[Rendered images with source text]

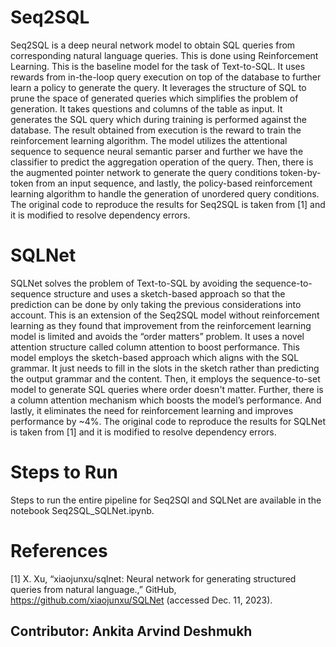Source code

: # Seq2SQL
Seq2SQL is a deep neural network model to obtain SQL queries from corresponding natural language queries. This is done using Reinforcement Learning. This is the baseline model for the task of Text-to-SQL. It uses rewards from in-the-loop query execution on top of the database to further learn a policy to generate the query. It leverages the structure of SQL to prune the space of generated queries which simplifies the problem of generation. It takes questions and columns of the table as input. It generates the SQL query which during training is performed against the database. The result obtained from execution is the reward to train the reinforcement learning algorithm. The model utilizes the attentional sequence to sequence neural semantic parser and further we have the classifier to predict the aggregation operation of the query. Then, there is the augmented pointer network to generate the query conditions token-by-token from an input sequence, and lastly, the policy-based reinforcement learning algorithm to handle the generation of unordered query conditions. The original code to reproduce the results for Seq2SQL is taken from [1] and it is modified to resolve dependency errors.

# SQLNet
SQLNet solves the problem of Text-to-SQL by avoiding the sequence-to-sequence structure and uses a sketch-based approach so that the prediction can be done by only taking the previous considerations into account. This is an extension of the Seq2SQL model without reinforcement learning as they found that improvement from the reinforcement learning model is limited and avoids the “order matters” problem. It uses a novel attention structure called column attention to boost performance. This model employs the sketch-based approach which aligns with the SQL grammar. It just needs to fill in the slots in the sketch rather than predicting the output grammar and the content. Then, it employs the sequence-to-set model to generate SQL queries where order doesn't matter. Further, there is a column attention mechanism which boosts the model’s performance. And lastly, it eliminates the need for reinforcement learning and improves performance by ~4%. The original code to reproduce the results for SQLNet is taken from [1] and it is modified to resolve dependency errors.

# Steps to Run
Steps to run the entire pipeline for Seq2SQl and SQLNet are available in the notebook Seq2SQL_SQLNet.ipynb.

# References
[1] X. Xu, “xiaojunxu/sqlnet: Neural network for generating structured queries from natural language.,” GitHub, https://github.com/xiaojunxu/SQLNet (accessed Dec. 11, 2023). 

## Contributor: Ankita Arvind Deshmukh
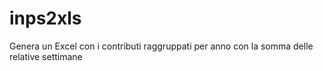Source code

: # inps2xls
 Genera un Excel con i contributi raggruppati per anno con la somma delle relative settimane
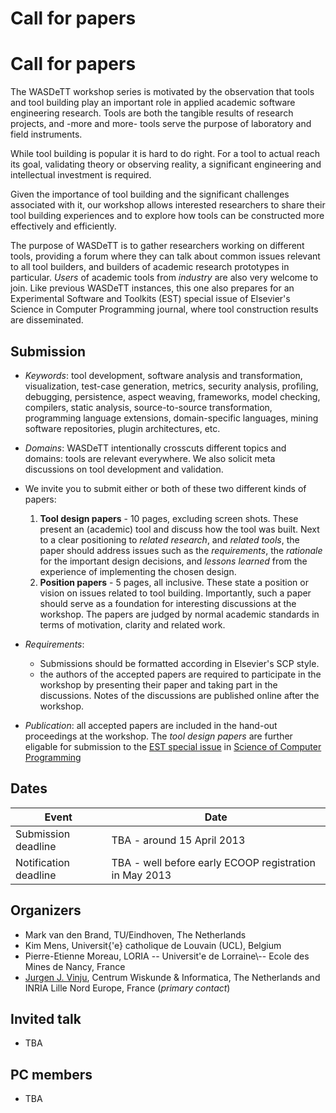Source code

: # Call for papers
# Call for papers


  The WASDeTT workshop series is motivated by the observation that
  tools and tool building play an important role in applied academic
  software engineering research. Tools are both the tangible results of research
  projects, and -more and more- tools serve the purpose of laboratory and field instruments.

  While tool building is popular it is hard to do right. For a tool to actual reach its goal, validating theory or observing reality, a significant engineering and intellectual investment is required.

  Given the importance of tool building and the
  significant challenges associated with it, our workshop allows interested
  researchers to share their tool building experiences and to explore
  how tools can be constructed more effectively and efficiently. 

The purpose of WASDeTT is to gather researchers working on different tools, providing a forum where 
they can talk about common issues relevant to all tool builders, and builders of
  academic research prototypes in particular. _Users_ of academic tools from _industry_ are also very welcome to join. Like previous WASDeTT instances, this one also prepares for an Experimental Software and Toolkits (EST) special issue of Elsevier's Science in Computer Programming journal, where tool construction results are disseminated.


## Submission

* _Keywords_: tool development, software analysis and transformation, visualization, test-case generation, metrics, security analysis, profiling, debugging, persistence, aspect weaving, frameworks, model checking, compilers, static analysis, source-to-source transformation, programming language extensions, domain-specific languages, mining software repositories, plugin architectures, etc.

* _Domains_: WASDeTT intentionally crosscuts different topics and domains: tools are relevant everywhere. We also solicit meta discussions on tool development and validation.

* We invite you to submit either or both of these two different kinds of papers:
   1. __Tool design papers__ - 10 pages, excluding screen shots. These present an (academic) tool and discuss how
  the tool was built. Next to a clear positioning to _related research_, and _related tools_, the paper should address issues such as the _requirements_, the _rationale_ for the important design decisions, and _lessons learned_ from the experience of implementing the chosen design. 
   1. __Position papers__ - 5 pages, all inclusive. These state a position or vision on issues
  related to tool building. Importantly, such a paper should serve as
  a foundation for interesting discussions at the workshop. The papers are judged by normal academic standards in terms of motivation, clarity and related work.

* _Requirements_: 
   * Submissions should be formatted according in Elsevier's SCP style. 
   * the authors of the accepted papers are required to participate in the workshop by presenting their paper and taking part in the discussions. Notes of the discussions are published online after the workshop.
 
* _Publication_: all accepted papers are included in the hand-out proceedings at the workshop. The _tool design papers_ are further eligable for submission to the [EST special issue](http://www.win.tue.nl/~mvdbrand/SCP-EST/) in [Science of Computer Programming](http://www.journals.elsevier.com/science-of-computer-programming/)


## Dates

Event                  | Date
---------------------- | ---------------------------
Submission deadline   | TBA - around 15 April 2013 
Notification deadline | TBA - well before early ECOOP registration in May 2013 


## Organizers

* Mark van den Brand, TU/Eindhoven, The Netherlands
* Kim Mens, Universit{\'e} catholique de Louvain (UCL), Belgium
* Pierre-Etienne Moreau, LORIA -- Universit\'e de Lorraine\\-- Ecole des Mines de Nancy, France
* [Jurgen J. Vinju](mailto:Jurgen.Vinju@cwi.nl), Centrum Wiskunde \& Informatica, The Netherlands and INRIA Lille Nord Europe, France (_primary contact_)

## Invited talk

* TBA

## PC members

* TBA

Work instructions — Of the records above, print only the lines from the one containing "SQLNet solves the" through the one containing "tools and tool", inclusive and unaltered, leaving out pictures.

Task result —
SQLNet solves the problem of Text-to-SQL by avoiding the sequence-to-sequence structure and uses a sketch-based approach so that the prediction can be done by only taking the previous considerations into account. This is an extension of the Seq2SQL model without reinforcement learning as they found that improvement from the reinforcement learning model is limited and avoids the “order matters” problem. It uses a novel attention structure called column attention to boost performance. This model employs the sketch-based approach which aligns with the SQL grammar. It just needs to fill in the slots in the sketch rather than predicting the output grammar and the content. Then, it employs the sequence-to-set model to generate SQL queries where order doesn't matter. Further, there is a column attention mechanism which boosts the model’s performance. And lastly, it eliminates the need for reinforcement learning and improves performance by ~4%. The original code to reproduce the results for SQLNet is taken from [1] and it is modified to resolve dependency errors.

# Steps to Run
Steps to run the entire pipeline for Seq2SQl and SQLNet are available in the notebook Seq2SQL_SQLNet.ipynb.

# References
[1] X. Xu, “xiaojunxu/sqlnet: Neural network for generating structured queries from natural language.,” GitHub, https://github.com/xiaojunxu/SQLNet (accessed Dec. 11, 2023). 

## Contributor: Ankita Arvind Deshmukh
Source code

: # inps2xls
 Genera un Excel con i contributi raggruppati per anno con la somma delle relative settimane
Source code

: # Call for papers
# Call for papers


  The WASDeTT workshop series is motivated by the observation that
  tools and tool building play an important role in applied academic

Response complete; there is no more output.